Determination of surfactin micelle formation and disruption in a membrane based separation

Surfactin is a non-toxic biodegradeable alternative to existing surfactants. The Zetasizer Nano can measure surfactin micelles and hence used to study the separation process from a fermention broth to ensure the process is commercially viable

Diego Coraglia and Paula Jauregi, School of Food Biosciences, The University of Reading

Introduction

Surfactin

Surfactin is a non-ribosomally synthesized lipopeptide produced by Bacillus subtilis, with biosurfactant properties.
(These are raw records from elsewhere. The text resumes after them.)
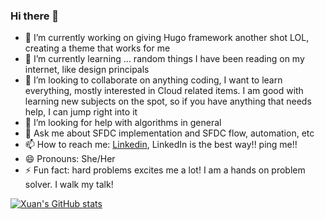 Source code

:### Hi there 👋

<!--
**xuanjin001/xuanjin001** is a ✨ _special_ ✨ repository because its `README.md` (this file) appears on your GitHub profile.

Here are some ideas to get you started:

https://github.com/anuraghazra/github-readme-stats#github-stats-card
--> 

- 🔭 I’m currently working on giving Hugo framework another shot LOL, creating a theme that works for me
- 🌱 I’m currently learning ... random things I have been reading on my internet, like design principals
- 👯 I’m looking to collaborate on anything coding, I want to learn everything, mostly interested in Cloud related items. I am good with learning new subjects on the spot, so if you have anything that needs help, I can jump right into it
- 🤔 I’m looking for help with algorithms in general 
- 💬 Ask me about SFDC implementation and SFDC flow, automation, etc
- 📫 How to reach me: [Linkedin](https://www.linkedin.com/in/xuan-jin-salesforce-solution-architect/), LinkedIn is the best way!! ping me!!
- 😄 Pronouns: She/Her
- ⚡ Fun fact: hard problems excites me a lot! I am a hands on problem solver. I walk my talk! 
<!--
![Xuan's GitHub stats](https://github-readme-stats.vercel.app/api?username=xuanjin001&count_private=true)
-->

[![Xuan's GitHub stats](https://github-readme-stats.vercel.app/api?username=xuanjin001)](https://github.com/xuanjin001/github-readme-stats)
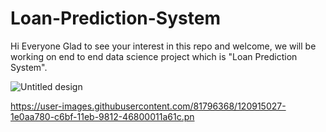 # Loan-Prediction-System

Hi Everyone Glad to see your interest in this repo and welcome, we will be working on end to end data science project which is "Loan Prediction System".

![Untitled design](https://github.com/user-attachments/assets/a430fb90-1328-46ae-b2f0-59b81f840579)

https://user-images.githubusercontent.com/81796368/120915027-1e0aa780-c6bf-11eb-9812-46800011a61c.pn
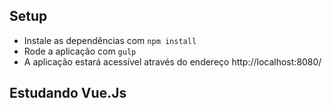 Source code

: ## Setup

* Instale as dependências com `npm install`
* Rode a aplicação com `gulp`
* A aplicação estará acessível através do endereço http://localhost:8080/

## Estudando Vue.Js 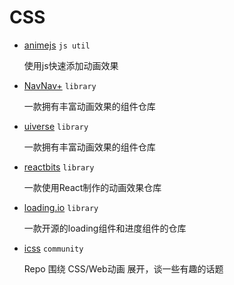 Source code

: # CSS

- [animejs](https://animejs.com/documentation/web-animation-api) `js util`

    使用js快速添加动画效果

- [NavNav+](https://thuvien.org/navnav/button?page=3)  `library` 

    一款拥有丰富动画效果的组件仓库

- [uiverse](https://uiverse.io/buttons) `library` 

   一款拥有丰富动画效果的组件仓库

- [reactbits](https://www.reactbits.dev/text-animations/decrypted-text)   `library`

   一款使用React制作的动画效果仓库

- [loading.io](https://loading.io/progress/)  `library`

    一款开源的loading组件和进度组件的仓库

- [icss](https://github.com/chokcoco/iCSS)  `community`

  Repo 围绕 CSS/Web动画 展开，谈一些有趣的话题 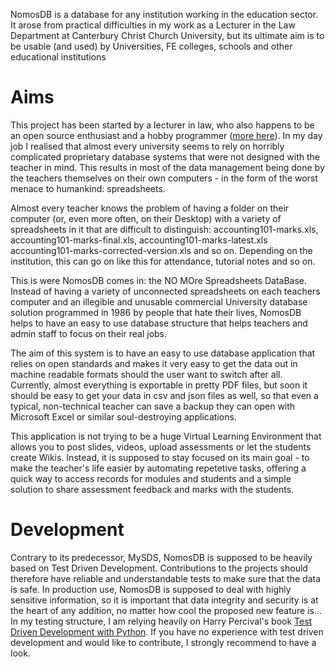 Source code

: NomosDB is a database for any institution working in the education sector. It arose from practical difficulties in my work as a Lecturer in the Law Department at Canterbury Christ Church University, but its ultimate aim is to be usable (and used) by Universities, FE colleges, schools and other educational institutions

# Aims

This project has been started by a lecturer in law, who also happens to be an open source enthusiast and a hobby programmer ([more here](http://www.tobiaskliem.de)). In my day job I realised that almost every university seems to rely on horribly complicated proprietary database systems that were not designed with the teacher in mind. This results in most of the data management being done by the teachers themselves on their own computers - in the form of the worst menace to humankind: spreadsheets.

Almost every teacher knows the problem of having a folder on their computer (or, even more often, on their Desktop) with a variety of spreadsheets in it that are difficult to distinguish: accounting101-marks.xls, accounting101-marks-final.xls, accounting101-marks-latest.xls accounting101-marks-corrected-version.xls and so on. Depending on the institution, this can go on like this for attendance, tutorial notes and so on.

This is were NomosDB comes in: the NO MOre Spreadsheets DataBase. Instead of having a variety of unconnected spreadsheets on each teachers computer and an illegible and unusable commercial University database solution programmed in 1986 by people that hate their lives, NomosDB helps to have an easy to use database structure that helps teachers and admin staff to focus on their real jobs.

The aim of this system is to have an easy to use database application that relies on open standards and makes it very easy to get the data out in machine readable formats should the user want to switch after all. Currently, almost everything is exportable in pretty PDF files, but soon it should be easy to get your data in csv and json files as well, so that even a typical, non-technical teacher can save a backup they can open with Microsoft Excel or similar soul-destroying applications.

This application is not trying to be a huge Virtual Learning Environment that allows you to post slides, videos, upload assessments or let the students create Wikis. Instead, it is supposed to stay focused on its main goal - to make the teacher's life easier by automating repetetive tasks, offering a quick way to access records for modules and students and a simple solution to share assessment feedback and marks with the students.

# Development

Contrary to its predecessor, MySDS, NomosDB is supposed to be heavily based on Test Driven Development. Contributions to the projects should therefore have reliable and understandable tests to make sure that the data is safe. In production use, NomosDB is supposed to deal with highly sensitive information, so it is important that data integrity and security is at the heart of any addition, no matter how cool the proposed new feature is... In my testing structure, I am relying heavily on Harry Percival's book [Test Driven Development with Python](http://www.obeythetestinggoat.com/). If you have no experience with test driven development and would like to contribute, I strongly recommend to have a look.

<!---
# Installation

The database is based on [Django](http://www.djangoproject.org), a very versatile webframework based on Python. You will need the following dependencies:

* Python (version 3.x) and the Python-markdown package (available in most Linux distributions)
* [Django](http://www.djangoproject.org)
* Apache (or any other webserver you want to use, but I haven't tested with anything else)
* SQLite or any other database that works with Django, in case you want to use anything else, you need to adapt `nomosdb/settings.py`
* [Reportlab](http://www.reportlab.com/software/opensource/) for generating PDF files

Once you have all of that, get the repository, set up your initial database with `python manage.py syncdb`, create a superuser during that process if you want to, and you are ready to go. You can start the testserver with `python manage.py runserver`, and you can access the website itself over `localhost:8000` and the Django admin interface over `localhost:8000/admin`.

By default, there already is a superuser set up, and you can access both the website itself and the admin interface with the username `admin` and the password `admin`. Don't forget to change the password or delete that user later!

If you want to use this in production, you will need to run `python manage.py collectstatic`, and to set up your webserver to display the website and to deliver the static files (CSS, Javascript, pictures etc). There are loads of guides on how to do configure whichever webserver you want to use with Django ([for example this one for Apache](https://docs.djangoproject.com/en/1.5/howto/deployment/wsgi/modwsgi/)).

This project is still a work in progress, so if you want to use it for production, make sure you have lots of backups...

# Outstanding Tasks

* TESTS, TESTS, TESTS!
* making the application easier to adapt for other institutions and programmes
* making sure the templates are mobile responsive, so that the application can be used on phones
* exporting data into machine-readable formats: csv, json, etc
* clean up my potentially awful (hobby programmer) coding style, ask me to add comments where you don't understand the functions etc

If you find any problems or bugs, or if you have any questions, use the issues form here or contact me at [tobi@tobiaskliem.de](mailto:tobi@tobiaskliem.de).

--->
Surfactin has a high surface activity, is highly biodegradable, edible, has low toxicity and has anti-microbial and anti-viral properties. There is increasing pressure on industry to substitute toxic chemical surfactants for biodegradable, non-toxic alternatives. However in order to reduce the cost of production to become competitive with chemically synthesized surfactants, a cost effective purification process must be developed.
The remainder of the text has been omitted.